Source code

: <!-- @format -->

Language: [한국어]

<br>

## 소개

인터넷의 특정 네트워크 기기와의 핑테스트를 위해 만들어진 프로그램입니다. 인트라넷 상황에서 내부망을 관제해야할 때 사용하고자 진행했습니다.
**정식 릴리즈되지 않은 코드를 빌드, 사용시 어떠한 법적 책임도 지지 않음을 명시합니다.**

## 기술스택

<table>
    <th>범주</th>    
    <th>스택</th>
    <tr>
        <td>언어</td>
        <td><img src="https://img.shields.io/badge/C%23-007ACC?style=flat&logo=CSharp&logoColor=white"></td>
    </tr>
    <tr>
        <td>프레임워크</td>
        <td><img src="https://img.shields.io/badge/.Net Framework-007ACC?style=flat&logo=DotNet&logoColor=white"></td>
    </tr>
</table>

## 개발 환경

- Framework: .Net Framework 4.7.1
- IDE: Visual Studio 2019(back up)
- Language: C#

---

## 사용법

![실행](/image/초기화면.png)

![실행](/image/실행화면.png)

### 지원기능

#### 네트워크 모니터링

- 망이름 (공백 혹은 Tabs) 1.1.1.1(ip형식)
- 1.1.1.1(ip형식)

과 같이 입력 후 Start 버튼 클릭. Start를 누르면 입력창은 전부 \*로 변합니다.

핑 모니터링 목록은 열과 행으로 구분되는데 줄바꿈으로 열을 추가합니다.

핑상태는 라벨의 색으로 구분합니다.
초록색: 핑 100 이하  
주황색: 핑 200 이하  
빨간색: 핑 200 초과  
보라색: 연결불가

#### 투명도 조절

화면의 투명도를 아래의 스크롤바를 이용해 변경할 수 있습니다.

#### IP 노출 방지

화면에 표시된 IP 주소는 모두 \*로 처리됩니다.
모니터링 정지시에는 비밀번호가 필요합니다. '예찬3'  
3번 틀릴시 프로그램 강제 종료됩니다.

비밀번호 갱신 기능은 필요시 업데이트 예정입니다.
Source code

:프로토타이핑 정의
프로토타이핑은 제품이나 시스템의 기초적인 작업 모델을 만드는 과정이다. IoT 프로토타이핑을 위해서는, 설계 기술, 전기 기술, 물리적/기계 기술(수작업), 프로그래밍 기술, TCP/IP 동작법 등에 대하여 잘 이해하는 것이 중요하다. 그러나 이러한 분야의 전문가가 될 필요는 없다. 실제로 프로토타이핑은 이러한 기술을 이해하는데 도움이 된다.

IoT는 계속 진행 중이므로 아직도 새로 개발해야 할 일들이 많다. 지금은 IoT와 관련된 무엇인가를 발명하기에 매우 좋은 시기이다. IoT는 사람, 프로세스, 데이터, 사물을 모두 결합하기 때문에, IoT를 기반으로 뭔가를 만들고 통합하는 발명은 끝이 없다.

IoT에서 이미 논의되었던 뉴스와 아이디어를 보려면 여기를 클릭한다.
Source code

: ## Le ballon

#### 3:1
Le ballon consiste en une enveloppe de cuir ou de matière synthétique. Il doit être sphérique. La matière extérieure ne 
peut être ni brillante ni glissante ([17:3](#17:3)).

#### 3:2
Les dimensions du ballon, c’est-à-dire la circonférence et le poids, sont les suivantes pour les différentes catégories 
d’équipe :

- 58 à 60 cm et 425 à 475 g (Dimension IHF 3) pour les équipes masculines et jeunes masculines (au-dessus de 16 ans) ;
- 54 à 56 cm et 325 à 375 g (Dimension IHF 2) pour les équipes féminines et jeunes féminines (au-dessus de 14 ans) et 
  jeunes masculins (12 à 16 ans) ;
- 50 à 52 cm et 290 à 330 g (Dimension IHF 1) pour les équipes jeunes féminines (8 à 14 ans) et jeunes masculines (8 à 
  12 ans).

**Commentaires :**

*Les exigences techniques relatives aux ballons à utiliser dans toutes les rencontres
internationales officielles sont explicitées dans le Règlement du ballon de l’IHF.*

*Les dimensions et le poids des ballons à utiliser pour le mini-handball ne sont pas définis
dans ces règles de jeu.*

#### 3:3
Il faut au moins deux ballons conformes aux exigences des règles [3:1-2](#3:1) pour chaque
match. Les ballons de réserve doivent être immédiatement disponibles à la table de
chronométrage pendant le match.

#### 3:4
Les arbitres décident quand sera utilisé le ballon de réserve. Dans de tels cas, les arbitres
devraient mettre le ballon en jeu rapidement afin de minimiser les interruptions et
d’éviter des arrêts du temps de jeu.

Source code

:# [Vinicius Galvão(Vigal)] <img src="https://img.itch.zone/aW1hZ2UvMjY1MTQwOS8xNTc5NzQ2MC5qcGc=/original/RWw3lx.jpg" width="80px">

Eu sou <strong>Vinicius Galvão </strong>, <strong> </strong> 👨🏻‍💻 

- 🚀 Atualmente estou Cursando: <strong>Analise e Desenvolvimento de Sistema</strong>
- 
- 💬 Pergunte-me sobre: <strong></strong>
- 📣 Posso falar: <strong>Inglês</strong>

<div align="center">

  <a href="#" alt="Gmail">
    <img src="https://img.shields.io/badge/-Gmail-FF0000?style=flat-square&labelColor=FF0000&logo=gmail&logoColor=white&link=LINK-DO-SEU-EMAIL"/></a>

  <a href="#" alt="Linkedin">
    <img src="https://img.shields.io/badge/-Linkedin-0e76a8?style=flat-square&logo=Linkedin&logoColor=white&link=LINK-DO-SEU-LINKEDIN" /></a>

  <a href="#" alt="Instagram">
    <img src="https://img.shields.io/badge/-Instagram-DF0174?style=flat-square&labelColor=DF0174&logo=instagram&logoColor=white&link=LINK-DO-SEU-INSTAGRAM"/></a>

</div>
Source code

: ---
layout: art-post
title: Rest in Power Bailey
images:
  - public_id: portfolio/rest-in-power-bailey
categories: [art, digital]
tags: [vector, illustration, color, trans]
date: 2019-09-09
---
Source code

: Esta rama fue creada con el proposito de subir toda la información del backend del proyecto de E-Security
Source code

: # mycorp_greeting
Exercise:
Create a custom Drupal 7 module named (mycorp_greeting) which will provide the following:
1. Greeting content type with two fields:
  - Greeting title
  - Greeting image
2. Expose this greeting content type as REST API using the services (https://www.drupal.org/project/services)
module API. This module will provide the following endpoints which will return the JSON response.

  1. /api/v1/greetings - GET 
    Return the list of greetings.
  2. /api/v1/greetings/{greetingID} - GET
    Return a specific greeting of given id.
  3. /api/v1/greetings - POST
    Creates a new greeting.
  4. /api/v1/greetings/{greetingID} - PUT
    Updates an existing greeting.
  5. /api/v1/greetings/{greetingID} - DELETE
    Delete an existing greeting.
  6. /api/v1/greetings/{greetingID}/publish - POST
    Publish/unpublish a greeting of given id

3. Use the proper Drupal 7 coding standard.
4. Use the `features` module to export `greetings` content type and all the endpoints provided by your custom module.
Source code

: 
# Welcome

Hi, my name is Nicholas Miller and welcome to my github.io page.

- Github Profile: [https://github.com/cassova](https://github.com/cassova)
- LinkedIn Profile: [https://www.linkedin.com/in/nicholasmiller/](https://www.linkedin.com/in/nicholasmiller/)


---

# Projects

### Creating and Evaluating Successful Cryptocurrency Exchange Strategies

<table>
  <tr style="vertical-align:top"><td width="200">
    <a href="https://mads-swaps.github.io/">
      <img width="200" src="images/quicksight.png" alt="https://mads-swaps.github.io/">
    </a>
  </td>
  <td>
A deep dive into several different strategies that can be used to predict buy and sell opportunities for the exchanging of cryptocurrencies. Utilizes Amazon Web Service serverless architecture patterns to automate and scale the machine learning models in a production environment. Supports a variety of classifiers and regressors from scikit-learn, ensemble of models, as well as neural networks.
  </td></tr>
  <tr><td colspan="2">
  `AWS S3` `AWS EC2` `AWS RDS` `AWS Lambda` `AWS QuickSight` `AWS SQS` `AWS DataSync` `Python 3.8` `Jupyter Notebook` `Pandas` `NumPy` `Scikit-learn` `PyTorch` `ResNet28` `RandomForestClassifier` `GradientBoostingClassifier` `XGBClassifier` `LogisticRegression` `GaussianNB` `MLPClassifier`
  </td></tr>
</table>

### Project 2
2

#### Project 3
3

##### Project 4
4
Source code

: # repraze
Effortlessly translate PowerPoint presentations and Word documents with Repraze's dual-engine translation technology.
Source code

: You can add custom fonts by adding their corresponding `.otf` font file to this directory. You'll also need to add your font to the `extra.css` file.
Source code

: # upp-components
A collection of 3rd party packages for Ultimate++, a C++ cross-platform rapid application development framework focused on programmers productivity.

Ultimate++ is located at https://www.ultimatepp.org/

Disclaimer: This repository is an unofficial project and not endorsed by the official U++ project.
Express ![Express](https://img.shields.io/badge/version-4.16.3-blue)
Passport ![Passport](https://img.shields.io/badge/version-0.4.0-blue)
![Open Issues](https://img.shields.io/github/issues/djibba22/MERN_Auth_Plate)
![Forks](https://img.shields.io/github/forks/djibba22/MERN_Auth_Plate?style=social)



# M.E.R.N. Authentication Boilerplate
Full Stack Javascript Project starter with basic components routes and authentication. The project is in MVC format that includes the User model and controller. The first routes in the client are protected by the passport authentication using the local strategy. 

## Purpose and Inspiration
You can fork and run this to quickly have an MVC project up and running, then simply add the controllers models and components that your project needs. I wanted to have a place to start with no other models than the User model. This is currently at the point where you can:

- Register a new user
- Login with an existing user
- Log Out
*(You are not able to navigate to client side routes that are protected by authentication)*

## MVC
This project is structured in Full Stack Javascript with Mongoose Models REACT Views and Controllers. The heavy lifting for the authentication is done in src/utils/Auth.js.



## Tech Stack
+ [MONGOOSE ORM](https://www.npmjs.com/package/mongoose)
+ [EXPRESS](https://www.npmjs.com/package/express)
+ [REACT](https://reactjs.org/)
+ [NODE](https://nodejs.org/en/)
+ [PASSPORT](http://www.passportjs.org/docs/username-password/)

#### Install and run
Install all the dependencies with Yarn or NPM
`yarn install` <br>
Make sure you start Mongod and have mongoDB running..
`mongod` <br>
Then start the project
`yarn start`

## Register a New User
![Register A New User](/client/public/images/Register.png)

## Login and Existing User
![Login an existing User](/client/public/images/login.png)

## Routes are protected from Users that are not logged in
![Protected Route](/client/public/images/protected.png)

What you should do :: Beginning with the line that contains "Then start the project", output each line of the listing above through the last one, exactly and with nothing added.

Expected answer ::
Then start the project
`yarn start`

## Register a New User
![Register A New User](/client/public/images/Register.png)

## Login and Existing User
![Login an existing User](/client/public/images/login.png)

## Routes are protected from Users that are not logged in
![Protected Route](/client/public/images/protected.png)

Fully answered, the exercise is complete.